We can rewrite the AutomobileFactory class to handle the possible occurrence of an
ExcessiveSpeedException.
.
.
.
try {
family.accelerate( 120. );
sports.accelerate( 120. );
}
catch( ExcessiveSpeedException ex) {
System.out.println( ex.getMessage() );
}
System.out.println( family + " " + family.getSpeed() );
System.out.println( sports + " " + sports.getSpeed() );
}
In this case, the catch block simply reports the error, and the program continues on. With other errors, the
catch block might try to correct the problem, ask the user for a decision, or simply terminate the program by
calling System.exit().
The output from this version of AutomobileFactory looks like this:
3 Automobiles
2006 Kia Rio
2002 VW Passat
2005 Ford Mustang
New speed exceeds maximum speed of 2002 VW Passat
2002 VW Passat 0.0
2005 Ford Mustang 0.0

When AutomobileFactory tries to accelerate the VW to too great a speed, the Automobile class
throws an ExcessiveSpeedException which stops execution of accelerate() and transfers control
to the catch block. The catch block reports the problem by printing the message attribute of the Exception
object. When the catch block completes, the program continues, but the speeds of both Automobiles remain
0.0, because the path of execution never set the speed of either one.

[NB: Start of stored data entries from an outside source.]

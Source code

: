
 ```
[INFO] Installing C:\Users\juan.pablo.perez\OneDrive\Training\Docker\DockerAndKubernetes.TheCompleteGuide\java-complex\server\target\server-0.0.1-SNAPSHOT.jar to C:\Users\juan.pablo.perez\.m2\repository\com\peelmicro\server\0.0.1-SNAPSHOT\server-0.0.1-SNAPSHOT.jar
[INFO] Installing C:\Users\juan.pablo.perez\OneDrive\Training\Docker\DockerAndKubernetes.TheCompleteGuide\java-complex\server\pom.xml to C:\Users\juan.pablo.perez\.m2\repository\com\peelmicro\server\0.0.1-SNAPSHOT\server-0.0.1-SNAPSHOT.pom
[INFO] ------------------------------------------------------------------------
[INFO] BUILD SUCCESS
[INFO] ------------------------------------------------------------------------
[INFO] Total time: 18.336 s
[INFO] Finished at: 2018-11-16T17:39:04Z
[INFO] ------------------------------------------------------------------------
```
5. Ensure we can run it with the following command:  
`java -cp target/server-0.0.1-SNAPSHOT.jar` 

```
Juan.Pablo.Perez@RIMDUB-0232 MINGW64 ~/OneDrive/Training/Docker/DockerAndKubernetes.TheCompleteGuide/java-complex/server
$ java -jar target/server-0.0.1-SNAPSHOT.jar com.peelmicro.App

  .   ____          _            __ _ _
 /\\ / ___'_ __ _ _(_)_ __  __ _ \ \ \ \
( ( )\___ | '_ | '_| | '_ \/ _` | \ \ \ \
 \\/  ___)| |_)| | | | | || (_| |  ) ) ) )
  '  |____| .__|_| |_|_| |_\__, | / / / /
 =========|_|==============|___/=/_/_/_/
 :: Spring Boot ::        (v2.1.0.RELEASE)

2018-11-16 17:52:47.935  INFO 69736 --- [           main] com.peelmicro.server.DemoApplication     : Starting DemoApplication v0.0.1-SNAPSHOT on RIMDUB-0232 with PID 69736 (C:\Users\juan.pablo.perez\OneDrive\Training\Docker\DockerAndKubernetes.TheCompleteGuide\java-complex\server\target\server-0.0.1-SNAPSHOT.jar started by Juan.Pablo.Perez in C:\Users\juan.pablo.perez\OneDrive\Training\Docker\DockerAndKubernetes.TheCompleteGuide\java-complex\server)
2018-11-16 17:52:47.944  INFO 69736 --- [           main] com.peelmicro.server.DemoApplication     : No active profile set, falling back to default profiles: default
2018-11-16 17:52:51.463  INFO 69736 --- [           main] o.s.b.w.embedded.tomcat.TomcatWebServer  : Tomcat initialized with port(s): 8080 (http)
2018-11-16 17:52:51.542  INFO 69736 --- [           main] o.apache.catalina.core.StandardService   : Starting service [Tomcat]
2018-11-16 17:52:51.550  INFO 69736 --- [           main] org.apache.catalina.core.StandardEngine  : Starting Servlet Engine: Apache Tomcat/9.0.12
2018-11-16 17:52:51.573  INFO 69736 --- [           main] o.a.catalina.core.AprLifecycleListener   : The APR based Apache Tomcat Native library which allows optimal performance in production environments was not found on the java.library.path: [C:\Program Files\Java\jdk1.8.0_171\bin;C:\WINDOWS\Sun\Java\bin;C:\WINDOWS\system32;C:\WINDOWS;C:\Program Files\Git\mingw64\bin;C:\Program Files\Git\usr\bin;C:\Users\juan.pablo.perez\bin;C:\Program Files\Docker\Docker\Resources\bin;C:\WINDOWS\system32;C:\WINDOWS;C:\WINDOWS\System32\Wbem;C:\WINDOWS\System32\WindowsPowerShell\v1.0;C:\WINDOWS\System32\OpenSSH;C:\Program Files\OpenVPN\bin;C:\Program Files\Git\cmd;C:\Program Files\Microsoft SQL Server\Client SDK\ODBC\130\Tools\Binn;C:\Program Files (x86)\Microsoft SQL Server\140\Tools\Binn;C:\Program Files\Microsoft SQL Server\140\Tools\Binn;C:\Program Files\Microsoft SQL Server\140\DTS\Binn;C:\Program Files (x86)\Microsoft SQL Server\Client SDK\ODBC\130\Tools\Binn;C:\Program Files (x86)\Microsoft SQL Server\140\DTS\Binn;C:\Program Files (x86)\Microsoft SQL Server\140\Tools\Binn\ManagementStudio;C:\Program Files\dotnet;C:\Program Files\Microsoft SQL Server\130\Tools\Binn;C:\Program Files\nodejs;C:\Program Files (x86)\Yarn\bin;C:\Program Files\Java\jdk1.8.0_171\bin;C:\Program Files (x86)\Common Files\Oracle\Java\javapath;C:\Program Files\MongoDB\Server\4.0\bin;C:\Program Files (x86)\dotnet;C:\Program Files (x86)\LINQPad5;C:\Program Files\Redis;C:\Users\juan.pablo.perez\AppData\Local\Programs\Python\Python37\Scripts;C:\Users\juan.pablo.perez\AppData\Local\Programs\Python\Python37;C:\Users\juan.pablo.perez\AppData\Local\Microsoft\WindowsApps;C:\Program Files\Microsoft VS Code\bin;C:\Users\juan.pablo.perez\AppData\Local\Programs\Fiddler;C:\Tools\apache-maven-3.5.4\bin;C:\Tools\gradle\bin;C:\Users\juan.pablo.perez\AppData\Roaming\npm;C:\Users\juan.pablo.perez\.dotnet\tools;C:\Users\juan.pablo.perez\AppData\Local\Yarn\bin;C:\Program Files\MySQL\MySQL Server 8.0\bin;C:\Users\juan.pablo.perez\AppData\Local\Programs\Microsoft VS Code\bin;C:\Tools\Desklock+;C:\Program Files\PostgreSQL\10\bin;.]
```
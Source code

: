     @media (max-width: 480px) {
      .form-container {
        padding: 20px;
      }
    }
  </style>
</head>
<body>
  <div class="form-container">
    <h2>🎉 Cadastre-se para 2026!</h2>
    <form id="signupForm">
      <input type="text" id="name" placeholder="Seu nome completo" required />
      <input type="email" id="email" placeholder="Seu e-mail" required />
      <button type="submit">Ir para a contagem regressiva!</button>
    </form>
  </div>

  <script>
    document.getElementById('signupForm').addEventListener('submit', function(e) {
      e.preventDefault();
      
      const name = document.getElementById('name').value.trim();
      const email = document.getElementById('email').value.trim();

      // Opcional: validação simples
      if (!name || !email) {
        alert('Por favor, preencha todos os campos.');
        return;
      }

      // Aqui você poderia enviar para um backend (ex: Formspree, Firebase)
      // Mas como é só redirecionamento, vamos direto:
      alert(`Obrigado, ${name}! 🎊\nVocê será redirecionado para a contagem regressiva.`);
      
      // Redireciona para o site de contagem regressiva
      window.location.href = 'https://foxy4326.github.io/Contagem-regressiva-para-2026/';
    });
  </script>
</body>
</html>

There can be more than one catch block; in fact, you can have several. Each one can specify a particular
class of Exception to handle. That is important to segregating code for handling different kinds of problems.

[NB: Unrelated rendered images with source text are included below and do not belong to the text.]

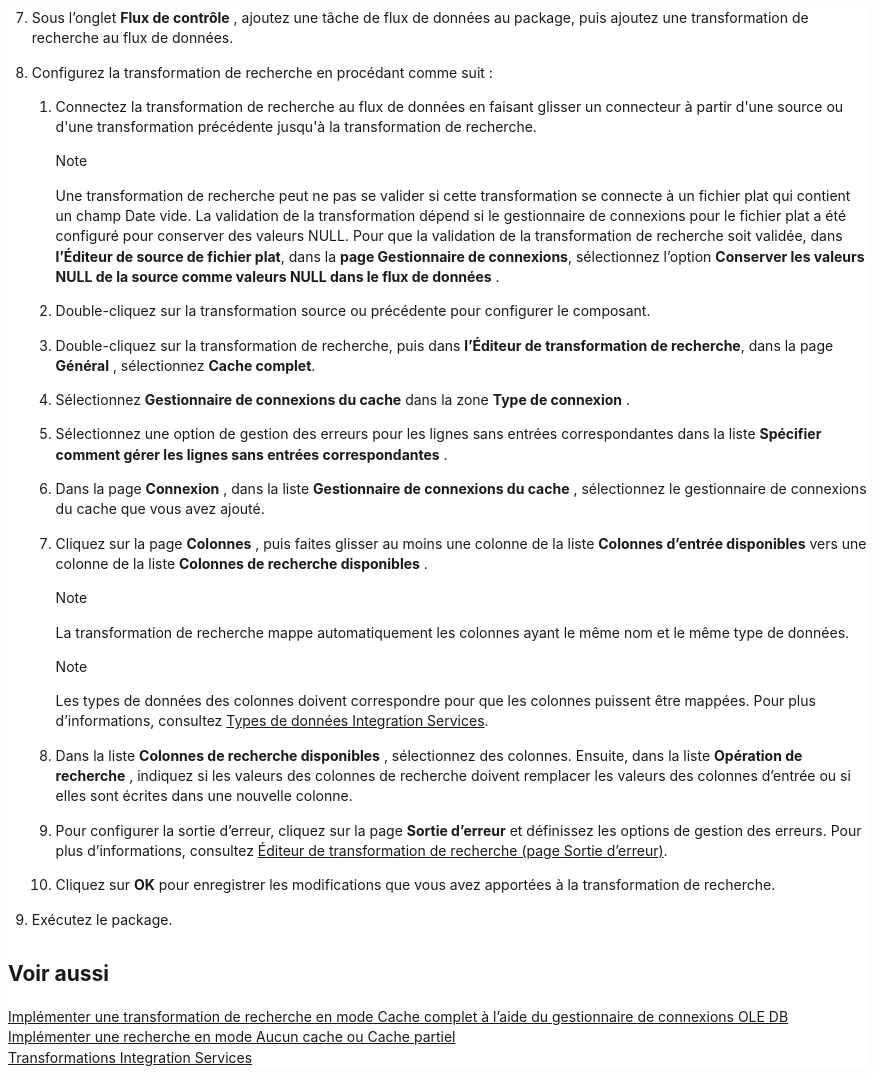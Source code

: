 7.  Sous l’onglet **Flux de contrôle** , ajoutez une tâche de flux de données au package, puis ajoutez une transformation de recherche au flux de données.  
  
8.  Configurez la transformation de recherche en procédant comme suit :  
  
    1.  Connectez la transformation de recherche au flux de données en faisant glisser un connecteur à partir d'une source ou d'une transformation précédente jusqu'à la transformation de recherche.  
  
        > [!NOTE]  
        >  Une transformation de recherche peut ne pas se valider si cette transformation se connecte à un fichier plat qui contient un champ Date vide. La validation de la transformation dépend si le gestionnaire de connexions pour le fichier plat a été configuré pour conserver des valeurs NULL. Pour que la validation de la transformation de recherche soit validée, dans **l’Éditeur de source de fichier plat**, dans la **page Gestionnaire de connexions**, sélectionnez l’option **Conserver les valeurs NULL de la source comme valeurs NULL dans le flux de données** .  
  
    2.  Double-cliquez sur la transformation source ou précédente pour configurer le composant.  
  
    3.  Double-cliquez sur la transformation de recherche, puis dans **l’Éditeur de transformation de recherche**, dans la page **Général** , sélectionnez **Cache complet**.  
  
    4.  Sélectionnez **Gestionnaire de connexions du cache** dans la zone **Type de connexion** .  
  
    5.  Sélectionnez une option de gestion des erreurs pour les lignes sans entrées correspondantes dans la liste **Spécifier comment gérer les lignes sans entrées correspondantes** .  
  
    6.  Dans la page **Connexion** , dans la liste **Gestionnaire de connexions du cache** , sélectionnez le gestionnaire de connexions du cache que vous avez ajouté.  
  
    7.  Cliquez sur la page **Colonnes** , puis faites glisser au moins une colonne de la liste **Colonnes d’entrée disponibles** vers une colonne de la liste **Colonnes de recherche disponibles** .  
  
        > [!NOTE]  
        >  La transformation de recherche mappe automatiquement les colonnes ayant le même nom et le même type de données.  
  
        > [!NOTE]  
        >  Les types de données des colonnes doivent correspondre pour que les colonnes puissent être mappées. Pour plus d’informations, consultez [Types de données Integration Services](../data-flow/integration-services-data-types.md).  
  
    8.  Dans la liste **Colonnes de recherche disponibles** , sélectionnez des colonnes. Ensuite, dans la liste **Opération de recherche** , indiquez si les valeurs des colonnes de recherche doivent remplacer les valeurs des colonnes d’entrée ou si elles sont écrites dans une nouvelle colonne.  
  
    9. Pour configurer la sortie d’erreur, cliquez sur la page **Sortie d’erreur** et définissez les options de gestion des erreurs. Pour plus d’informations, consultez [Éditeur de transformation de recherche &#40;page Sortie d’erreur&#41;](../lookup-transformation-editor-error-output-page.md).  
  
    10. Cliquez sur **OK** pour enregistrer les modifications que vous avez apportées à la transformation de recherche.  
  
9. Exécutez le package.  
  
## <a name="see-also"></a>Voir aussi  
 [Implémenter une transformation de recherche en mode Cache complet à l’aide du gestionnaire de connexions OLE DB](lookup-transformation-full-cache-mode-ole-db-connection-manager.md)   
 [Implémenter une recherche en mode Aucun cache ou Cache partiel](../data-flow/transformations/implement-a-lookup-in-no-cache-or-partial-cache-mode.md)   
 [Transformations Integration Services](../data-flow/transformations/integration-services-transformations.md)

If a method throws a FileNotFoundException, it may be easy to fix by asking the operator to enter the
file name again. On the other hand, if a read of the file fails and the method throws an IOException, it may
be difficult for the program to recover. In the first case the catch block may “soldier on,” and in the second case
the catch block may simply report the error and then call System.exit().
When more than one catch block follows a try block, the catch blocks should be ordered such that lowerlevel
Exception classes occur before higher-level, more general classes of Exceptions. When a method
throws an exception, the try block searches down the list of catch blocks until it finds a match between the
Exception class that was thrown and the Exception class declared in the catch block. The first acceptable
match will be invoked to handle the error. If the first catch block specifies objects of class Exception, the
most general class, the first catch block will handle all Exceptions, regardless of whatever other catch
blocks there may be. So, if a program wants to attempt to recover from a FileNotFoundException and
terminate on any other failure, the catch block for the FileNotFoundException should come before the
catch block for the class Exception.
There’s one more option. After the try block and all the catch blocks, a programmer can add a finally block.

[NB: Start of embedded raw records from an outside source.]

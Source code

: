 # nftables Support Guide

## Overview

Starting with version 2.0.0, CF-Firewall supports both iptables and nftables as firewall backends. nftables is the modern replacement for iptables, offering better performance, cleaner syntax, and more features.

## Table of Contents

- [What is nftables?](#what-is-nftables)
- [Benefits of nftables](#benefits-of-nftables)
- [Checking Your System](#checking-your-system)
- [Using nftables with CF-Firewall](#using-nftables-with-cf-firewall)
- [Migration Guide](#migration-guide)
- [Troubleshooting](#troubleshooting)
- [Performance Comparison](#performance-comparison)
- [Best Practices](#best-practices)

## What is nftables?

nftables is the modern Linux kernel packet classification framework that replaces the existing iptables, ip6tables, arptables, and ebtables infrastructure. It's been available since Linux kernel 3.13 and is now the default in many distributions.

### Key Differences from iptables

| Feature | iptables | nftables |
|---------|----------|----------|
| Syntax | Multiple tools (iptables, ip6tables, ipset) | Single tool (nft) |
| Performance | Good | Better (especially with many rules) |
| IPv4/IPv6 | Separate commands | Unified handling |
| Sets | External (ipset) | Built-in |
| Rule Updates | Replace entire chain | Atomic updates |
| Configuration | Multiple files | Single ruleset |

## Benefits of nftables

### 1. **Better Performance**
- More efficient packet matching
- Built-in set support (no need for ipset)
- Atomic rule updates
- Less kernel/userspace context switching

A finally block contains code that will always be executed, whether an error occurs or not. A finally block is
a good place to put general “clean-up” code, like the statement to close a data base.
Here is the syntax for the try/catch/finally construction:
try {
.
. //main line logic goes here
.
}
catch( SpecificException ex ) {
.
. //handle SpecificException
.
}
catch( LessSpecificException ex ) {
.
. //handle LessSpecificException
.
}
catch( Exception ex ) {
.
. //handle everything else that might happen
.
}
finally {
.
. //tidy up — this code will always be executed
.
}
//If code is successful, or exception is caught and
// handled, execution will continue here.

Java’s error-handling mechanism is one of its great strengths. Exception handling with try/
catch/finally is very robust and leads to very supportable code. Since one can easily add application-specific
exception classes to support one’s own work, this approach is also very extendable.